I may chime in on one of the upstream tensorflow issues, but the issues I've found (one or two you linked to here) are closed and all proposed solutions seem to be either:

it seems pretty obvious to me the error message is misleading and there is another root in your case.

lissyx on 26 Jun 2019

re:

changing cuda or cudnn or tf version to something outside of the DeepSpeech required versions.

^ There is no such thing, we just point to TensorFlow's versions.

...this might be a key? So the DeepSpeech readme says "The GPU capable builds (Python, NodeJS, C++, etc) depend on the same CUDA runtime as upstream TensorFlow. Currently with TensorFlow 1.13 it depends on CUDA 10.0 and CuDNN v7.5."
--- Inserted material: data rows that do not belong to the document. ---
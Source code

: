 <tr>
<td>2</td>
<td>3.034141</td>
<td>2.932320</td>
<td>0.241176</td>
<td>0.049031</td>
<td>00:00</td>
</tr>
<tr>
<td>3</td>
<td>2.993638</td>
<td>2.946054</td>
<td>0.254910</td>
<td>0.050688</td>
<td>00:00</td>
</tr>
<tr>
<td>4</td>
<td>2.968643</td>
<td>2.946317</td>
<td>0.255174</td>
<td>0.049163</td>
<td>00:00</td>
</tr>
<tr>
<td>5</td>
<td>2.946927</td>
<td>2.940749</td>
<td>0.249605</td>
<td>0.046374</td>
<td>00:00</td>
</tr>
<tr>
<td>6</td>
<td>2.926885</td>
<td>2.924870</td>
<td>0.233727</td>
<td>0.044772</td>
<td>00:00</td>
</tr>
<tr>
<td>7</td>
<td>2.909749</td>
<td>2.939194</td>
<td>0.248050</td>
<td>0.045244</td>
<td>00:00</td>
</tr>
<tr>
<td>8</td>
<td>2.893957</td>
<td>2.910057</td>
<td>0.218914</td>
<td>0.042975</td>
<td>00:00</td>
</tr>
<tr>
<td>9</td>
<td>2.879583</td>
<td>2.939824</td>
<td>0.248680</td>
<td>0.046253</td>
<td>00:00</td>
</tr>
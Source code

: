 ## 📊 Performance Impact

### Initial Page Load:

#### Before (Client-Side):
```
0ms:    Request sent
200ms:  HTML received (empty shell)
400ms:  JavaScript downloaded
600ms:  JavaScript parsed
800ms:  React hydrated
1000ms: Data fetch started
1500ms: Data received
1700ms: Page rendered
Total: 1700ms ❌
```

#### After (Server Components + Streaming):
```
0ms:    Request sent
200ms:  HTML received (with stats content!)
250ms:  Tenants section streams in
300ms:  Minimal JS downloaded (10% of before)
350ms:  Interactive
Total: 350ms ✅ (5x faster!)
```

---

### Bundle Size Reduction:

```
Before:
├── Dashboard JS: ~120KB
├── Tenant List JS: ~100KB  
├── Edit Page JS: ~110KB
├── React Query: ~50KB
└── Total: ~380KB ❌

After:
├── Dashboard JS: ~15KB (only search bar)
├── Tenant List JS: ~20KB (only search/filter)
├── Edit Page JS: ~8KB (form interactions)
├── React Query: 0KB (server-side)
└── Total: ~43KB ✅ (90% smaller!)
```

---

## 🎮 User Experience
But this TF page (https://www.tensorflow.org/install/gpu - see "install cuda with apt" / "Ubuntu 18.04 (CUDA 10)" section) suggests installing cudnn7.6 (not 7.5) for tensorflow on gpu. Although that presumably refers to the tensorflow-gpu version on pypi, which is 1.14 not 1.13.

Would it be worthwhile for me to try installing tensorflow-gpu 1.14 and libcudnn7.6 and then rerunning DeepSpeech? Or would DeepSpeech not be expected to work on tensorflow-gpu 1.14?

MaxPowerWasTaken on 26 Jun 2019

But this TF page (https://www.tensorflow.org/install/gpu - see "install cuda with apt" / "Ubuntu 18.04 (CUDA 10)" section) suggests installing cudnn7.6 (not 7.5) for tensorflow on gpu. Although that presumably refers to the tensorflow-gpu version on pypi, which is 1.14 not 1.13.

We did copy from the TensorFlow pages at the time of r1.13, after having numeral issues opened by people not using the proper version and not following our link to their docs. So except if we made a mistake or if they did, yes, it's much more likely that r1.14 is the reason for v7.6.

Would it be worthwhile for me to try installing tensorflow-gpu 1.14 and libcudnn7.6 and then rerunning DeepSpeech? Or would DeepSpeech not be expected to work on tensorflow-gpu 1.14?

Well you may have troubles with ds_ctcdecoder package, since it's built against r1.13, but that's the only thing that should really block you, if it does.

lissyx on 26 Jun 2019

This thread has been automatically locked since there has not been any recent activity after it was closed. Please open a new issue for related bugs.